Загорелся свет в окнах домов. Люди решили выяснить, что творится на улице. Они охотно покидали уютные постели, не спеша набрасывали теплые халаты, кафтаны, накидки. «Шум и крики в эту пору? Оорт хороший ветеринар, но какой из него мэр? Смех, да и только! Он неплохо управляется с животными, но на людей не имеет никакого влияния. Надо сменить мэра. Выберем Грина». Они болтали, что на ум взбредет. По дороге от кровати к окну много слов бросают на ветер. Шлепанье туфель сопровождалось покашливанием, сопением, и наконец, в форточках появились растрепанные головы. Наиболее смелые вышли на балкончики, а некоторые, слывшие беззаветными храбрецами с прадедовских времен, даже отворили двери домов. Наконец заметили Януса, склоненного над неподвижно лежащим мэром. Какая-то женщина взвизгнула: «Убили мэра!» — и упала в обморок. Несколько мужчин выбежало на улицу.
Около полуночи Янус вернулся на виллу.
— Нетрудно догадаться, что ты принимал участие в драке, — сказал Дин, усаживая друга на диван, — костюм разорван, лицо в синяках.
— Рана на лбу, — дополнила Моника. — Я принесу бинт.
— И рюмочку чего-нибудь покрепче.
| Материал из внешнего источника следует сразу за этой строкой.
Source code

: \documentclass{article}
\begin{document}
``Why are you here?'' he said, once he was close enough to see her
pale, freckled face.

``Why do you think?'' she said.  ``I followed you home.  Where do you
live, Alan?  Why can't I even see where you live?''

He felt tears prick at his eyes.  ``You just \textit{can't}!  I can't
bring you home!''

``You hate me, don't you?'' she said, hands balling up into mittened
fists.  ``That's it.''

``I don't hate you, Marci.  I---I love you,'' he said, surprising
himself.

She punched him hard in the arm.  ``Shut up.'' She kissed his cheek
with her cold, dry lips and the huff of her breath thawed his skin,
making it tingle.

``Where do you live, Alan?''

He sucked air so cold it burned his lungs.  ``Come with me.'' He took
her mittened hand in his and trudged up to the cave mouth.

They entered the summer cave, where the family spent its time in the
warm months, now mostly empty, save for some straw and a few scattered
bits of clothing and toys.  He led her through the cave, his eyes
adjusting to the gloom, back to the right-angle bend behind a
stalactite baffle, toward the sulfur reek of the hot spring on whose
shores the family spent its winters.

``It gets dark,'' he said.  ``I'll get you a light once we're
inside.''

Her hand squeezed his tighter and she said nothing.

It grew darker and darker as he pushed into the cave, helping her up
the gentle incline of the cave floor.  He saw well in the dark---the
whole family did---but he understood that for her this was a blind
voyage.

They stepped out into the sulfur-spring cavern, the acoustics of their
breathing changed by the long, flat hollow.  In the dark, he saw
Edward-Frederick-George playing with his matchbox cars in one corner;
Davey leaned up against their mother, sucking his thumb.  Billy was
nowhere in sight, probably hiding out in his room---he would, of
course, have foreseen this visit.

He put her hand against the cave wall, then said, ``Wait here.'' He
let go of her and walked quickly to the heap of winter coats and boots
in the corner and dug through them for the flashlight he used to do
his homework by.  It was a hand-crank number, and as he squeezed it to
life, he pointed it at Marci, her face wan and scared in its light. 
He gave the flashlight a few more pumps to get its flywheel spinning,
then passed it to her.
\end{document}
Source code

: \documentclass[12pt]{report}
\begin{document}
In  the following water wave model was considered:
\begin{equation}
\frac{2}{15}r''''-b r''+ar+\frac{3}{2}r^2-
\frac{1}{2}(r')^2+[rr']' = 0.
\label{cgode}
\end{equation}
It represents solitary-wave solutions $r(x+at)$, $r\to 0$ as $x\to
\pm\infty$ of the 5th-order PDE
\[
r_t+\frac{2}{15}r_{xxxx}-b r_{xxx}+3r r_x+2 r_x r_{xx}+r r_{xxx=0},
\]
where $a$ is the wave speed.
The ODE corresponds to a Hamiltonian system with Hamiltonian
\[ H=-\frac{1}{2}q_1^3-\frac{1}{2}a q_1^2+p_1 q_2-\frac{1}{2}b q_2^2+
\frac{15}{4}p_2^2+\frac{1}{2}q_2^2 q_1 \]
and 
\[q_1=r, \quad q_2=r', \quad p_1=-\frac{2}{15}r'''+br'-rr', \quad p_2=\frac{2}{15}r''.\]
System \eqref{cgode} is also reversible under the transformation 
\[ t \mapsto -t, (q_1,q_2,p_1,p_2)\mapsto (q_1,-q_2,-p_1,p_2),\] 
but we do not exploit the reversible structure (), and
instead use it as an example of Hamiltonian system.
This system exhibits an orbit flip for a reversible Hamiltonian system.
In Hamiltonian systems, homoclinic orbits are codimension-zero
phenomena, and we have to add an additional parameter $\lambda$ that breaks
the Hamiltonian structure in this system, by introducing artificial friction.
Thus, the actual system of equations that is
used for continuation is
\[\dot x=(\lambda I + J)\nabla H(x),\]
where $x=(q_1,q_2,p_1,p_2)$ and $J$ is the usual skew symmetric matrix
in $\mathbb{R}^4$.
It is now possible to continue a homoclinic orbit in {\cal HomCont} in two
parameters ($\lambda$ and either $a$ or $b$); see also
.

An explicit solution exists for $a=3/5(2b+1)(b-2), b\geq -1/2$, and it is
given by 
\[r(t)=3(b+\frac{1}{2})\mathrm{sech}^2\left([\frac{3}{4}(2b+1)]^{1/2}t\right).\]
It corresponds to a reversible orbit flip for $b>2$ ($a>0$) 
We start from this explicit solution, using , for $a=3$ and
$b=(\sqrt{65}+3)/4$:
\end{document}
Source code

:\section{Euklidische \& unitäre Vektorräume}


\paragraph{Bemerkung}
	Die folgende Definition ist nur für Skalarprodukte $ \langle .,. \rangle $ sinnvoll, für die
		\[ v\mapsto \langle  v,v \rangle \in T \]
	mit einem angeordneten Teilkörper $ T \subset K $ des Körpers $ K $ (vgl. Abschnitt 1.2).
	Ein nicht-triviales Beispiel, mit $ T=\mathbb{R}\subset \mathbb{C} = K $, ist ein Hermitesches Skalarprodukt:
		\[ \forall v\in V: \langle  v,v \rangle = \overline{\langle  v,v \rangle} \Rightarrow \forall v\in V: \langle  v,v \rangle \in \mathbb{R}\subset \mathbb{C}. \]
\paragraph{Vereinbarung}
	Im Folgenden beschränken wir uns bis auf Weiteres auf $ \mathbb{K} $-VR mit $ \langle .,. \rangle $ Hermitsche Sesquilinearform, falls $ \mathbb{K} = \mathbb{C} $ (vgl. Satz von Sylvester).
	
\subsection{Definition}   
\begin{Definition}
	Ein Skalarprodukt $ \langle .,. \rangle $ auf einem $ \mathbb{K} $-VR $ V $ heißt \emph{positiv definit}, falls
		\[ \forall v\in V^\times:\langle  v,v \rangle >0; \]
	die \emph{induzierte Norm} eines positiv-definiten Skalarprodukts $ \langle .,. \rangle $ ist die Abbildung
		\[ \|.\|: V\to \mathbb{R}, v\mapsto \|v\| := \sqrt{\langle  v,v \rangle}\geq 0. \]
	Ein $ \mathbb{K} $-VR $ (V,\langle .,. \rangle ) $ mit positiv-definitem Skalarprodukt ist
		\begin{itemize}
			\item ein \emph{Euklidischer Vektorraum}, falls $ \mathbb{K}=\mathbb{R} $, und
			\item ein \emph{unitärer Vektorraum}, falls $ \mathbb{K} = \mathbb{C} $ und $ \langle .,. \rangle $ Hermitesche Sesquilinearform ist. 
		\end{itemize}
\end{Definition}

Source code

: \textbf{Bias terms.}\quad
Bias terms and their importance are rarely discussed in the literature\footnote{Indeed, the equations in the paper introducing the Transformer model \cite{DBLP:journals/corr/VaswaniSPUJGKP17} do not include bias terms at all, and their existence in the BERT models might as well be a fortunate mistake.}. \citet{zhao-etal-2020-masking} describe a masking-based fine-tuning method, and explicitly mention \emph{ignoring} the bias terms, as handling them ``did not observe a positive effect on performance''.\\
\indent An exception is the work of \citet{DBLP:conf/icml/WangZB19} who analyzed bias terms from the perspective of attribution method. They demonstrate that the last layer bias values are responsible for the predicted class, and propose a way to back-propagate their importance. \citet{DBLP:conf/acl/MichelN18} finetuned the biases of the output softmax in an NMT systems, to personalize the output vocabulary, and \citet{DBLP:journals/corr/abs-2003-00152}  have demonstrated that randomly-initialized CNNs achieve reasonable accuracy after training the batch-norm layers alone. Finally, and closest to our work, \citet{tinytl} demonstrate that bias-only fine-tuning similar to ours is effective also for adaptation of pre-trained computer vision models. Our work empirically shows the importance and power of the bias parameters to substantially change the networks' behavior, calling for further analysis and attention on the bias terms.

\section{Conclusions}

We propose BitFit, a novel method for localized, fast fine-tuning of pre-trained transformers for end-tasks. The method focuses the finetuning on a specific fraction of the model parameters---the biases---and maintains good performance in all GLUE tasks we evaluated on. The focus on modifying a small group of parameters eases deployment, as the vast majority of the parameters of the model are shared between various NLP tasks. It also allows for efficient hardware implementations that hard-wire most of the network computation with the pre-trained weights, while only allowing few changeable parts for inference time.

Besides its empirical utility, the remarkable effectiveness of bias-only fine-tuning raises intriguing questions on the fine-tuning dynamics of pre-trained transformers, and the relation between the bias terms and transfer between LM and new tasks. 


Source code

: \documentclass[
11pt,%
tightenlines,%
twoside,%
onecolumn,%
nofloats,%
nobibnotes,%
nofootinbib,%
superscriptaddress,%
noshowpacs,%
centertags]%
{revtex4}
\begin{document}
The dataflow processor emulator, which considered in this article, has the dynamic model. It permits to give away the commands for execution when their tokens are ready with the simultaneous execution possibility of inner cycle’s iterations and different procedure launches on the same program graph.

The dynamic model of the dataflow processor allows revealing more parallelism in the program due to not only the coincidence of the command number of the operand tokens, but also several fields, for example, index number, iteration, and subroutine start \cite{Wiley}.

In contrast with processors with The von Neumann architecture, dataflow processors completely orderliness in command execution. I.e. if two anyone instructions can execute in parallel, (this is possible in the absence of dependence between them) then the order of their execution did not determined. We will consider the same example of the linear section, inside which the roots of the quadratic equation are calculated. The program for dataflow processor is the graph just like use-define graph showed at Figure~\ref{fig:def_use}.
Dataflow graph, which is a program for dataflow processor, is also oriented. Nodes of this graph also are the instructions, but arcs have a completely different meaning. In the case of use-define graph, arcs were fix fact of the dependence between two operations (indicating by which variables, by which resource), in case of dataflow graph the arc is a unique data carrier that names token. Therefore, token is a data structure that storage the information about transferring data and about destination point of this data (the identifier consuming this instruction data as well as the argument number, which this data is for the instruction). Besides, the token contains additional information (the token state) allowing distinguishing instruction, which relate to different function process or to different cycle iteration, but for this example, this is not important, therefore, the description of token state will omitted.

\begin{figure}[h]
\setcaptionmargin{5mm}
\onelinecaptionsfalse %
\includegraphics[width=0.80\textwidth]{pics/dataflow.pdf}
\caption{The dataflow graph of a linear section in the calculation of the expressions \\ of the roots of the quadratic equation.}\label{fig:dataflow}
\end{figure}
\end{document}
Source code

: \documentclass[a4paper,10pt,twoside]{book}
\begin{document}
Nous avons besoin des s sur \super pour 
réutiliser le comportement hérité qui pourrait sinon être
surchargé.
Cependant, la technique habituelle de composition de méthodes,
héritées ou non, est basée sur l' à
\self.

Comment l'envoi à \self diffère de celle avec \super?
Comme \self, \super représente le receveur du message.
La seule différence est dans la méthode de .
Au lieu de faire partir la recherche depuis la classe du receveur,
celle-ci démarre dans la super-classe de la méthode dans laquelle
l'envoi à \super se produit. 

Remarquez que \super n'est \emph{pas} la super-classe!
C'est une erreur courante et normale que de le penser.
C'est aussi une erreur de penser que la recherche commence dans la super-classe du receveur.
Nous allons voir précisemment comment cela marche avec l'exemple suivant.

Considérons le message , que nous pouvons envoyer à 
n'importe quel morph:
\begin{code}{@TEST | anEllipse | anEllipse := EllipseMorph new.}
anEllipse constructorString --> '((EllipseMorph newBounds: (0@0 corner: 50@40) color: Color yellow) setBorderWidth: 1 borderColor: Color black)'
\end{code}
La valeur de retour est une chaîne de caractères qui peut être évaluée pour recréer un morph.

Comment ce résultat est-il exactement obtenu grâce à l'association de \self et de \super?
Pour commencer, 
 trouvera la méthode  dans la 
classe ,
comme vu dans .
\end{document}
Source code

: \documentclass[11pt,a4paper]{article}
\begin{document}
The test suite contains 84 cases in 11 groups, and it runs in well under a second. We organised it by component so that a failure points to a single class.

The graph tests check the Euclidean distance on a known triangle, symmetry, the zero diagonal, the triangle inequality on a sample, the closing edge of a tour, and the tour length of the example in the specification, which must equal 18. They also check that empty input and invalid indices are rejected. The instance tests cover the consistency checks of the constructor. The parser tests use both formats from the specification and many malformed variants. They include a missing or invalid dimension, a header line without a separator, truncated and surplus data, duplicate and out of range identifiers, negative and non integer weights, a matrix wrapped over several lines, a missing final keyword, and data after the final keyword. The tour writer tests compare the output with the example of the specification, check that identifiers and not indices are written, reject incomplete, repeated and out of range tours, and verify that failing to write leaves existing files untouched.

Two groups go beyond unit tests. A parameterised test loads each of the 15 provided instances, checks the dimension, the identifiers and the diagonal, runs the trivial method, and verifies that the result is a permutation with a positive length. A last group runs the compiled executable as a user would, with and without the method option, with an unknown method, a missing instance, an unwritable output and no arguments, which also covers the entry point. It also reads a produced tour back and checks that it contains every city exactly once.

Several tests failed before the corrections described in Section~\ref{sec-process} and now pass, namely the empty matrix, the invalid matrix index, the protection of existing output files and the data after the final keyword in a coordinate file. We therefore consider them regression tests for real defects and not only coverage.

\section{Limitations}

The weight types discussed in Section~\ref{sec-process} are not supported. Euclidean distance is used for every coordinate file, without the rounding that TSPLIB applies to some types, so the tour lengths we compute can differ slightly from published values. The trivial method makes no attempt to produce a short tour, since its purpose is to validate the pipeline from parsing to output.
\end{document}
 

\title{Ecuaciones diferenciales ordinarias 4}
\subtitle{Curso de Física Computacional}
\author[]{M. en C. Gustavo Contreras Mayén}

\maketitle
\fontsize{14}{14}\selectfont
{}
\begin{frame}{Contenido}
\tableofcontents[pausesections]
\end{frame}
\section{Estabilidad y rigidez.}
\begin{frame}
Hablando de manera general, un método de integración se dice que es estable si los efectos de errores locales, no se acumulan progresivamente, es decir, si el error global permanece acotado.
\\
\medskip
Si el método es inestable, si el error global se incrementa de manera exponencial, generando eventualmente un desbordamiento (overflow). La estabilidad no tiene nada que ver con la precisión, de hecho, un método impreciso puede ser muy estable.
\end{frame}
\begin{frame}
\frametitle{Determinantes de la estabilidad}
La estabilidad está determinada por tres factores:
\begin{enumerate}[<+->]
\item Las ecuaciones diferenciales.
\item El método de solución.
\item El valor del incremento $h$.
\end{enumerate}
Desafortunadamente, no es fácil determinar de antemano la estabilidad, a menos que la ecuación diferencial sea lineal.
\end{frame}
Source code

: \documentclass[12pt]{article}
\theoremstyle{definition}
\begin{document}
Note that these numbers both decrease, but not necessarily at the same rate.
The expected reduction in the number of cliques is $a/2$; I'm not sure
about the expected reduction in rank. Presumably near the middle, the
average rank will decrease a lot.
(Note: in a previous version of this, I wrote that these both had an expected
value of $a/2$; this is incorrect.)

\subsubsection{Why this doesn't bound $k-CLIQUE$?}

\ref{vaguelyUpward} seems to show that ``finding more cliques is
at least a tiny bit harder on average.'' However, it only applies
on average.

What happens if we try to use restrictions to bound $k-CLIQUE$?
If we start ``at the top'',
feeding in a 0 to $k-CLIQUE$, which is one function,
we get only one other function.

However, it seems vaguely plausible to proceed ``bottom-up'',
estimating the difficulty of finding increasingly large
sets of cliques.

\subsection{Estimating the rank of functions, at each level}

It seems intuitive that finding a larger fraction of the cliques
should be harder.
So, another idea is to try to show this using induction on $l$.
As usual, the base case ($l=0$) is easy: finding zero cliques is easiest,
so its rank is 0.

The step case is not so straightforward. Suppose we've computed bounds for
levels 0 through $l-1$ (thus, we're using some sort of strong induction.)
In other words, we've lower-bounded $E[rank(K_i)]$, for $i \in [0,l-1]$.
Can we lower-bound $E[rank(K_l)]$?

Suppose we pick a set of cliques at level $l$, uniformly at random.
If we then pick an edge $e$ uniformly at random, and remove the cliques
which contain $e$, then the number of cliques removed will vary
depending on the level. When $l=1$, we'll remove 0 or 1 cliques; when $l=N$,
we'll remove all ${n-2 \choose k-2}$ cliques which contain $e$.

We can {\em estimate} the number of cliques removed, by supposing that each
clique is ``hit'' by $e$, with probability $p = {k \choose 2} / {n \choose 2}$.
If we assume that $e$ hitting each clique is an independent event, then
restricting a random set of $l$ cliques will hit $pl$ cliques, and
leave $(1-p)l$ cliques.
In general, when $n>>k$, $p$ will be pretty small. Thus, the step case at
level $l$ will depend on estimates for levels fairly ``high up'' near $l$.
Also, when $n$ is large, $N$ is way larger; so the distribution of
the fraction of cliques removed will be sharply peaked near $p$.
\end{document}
Ты был на почте или в кабаке?
— На нас напали… на улице. Мы шли к начальнику почты. Оорт ранен, пробирка разбита.
— Выпей, это коньяк. А теперь рассказывай. Кто напал? Что за пробирка?
— Овцы отравлены мышьяком. Доктор произвел вскрытие. В пробирке, которую он взял с собой, было доказательство — яд.
— Понимаю. Те, кто убил овец, испугались.
— Испугались. Всю вину свалили на меня, на нас. Видите ли, я завел доктора в закоулок, я ударил его по голове и я разбил пробирку, уничтожив таким образом доказательство нашей вины.
— А что же Оорт?
— Он без сознания. Грин обвинил меня в нападении на мэра. Воспользовавшись замешательством, я убежал. Попытался было договориться с начальником почты насчет телеграммы, но безрезультатно.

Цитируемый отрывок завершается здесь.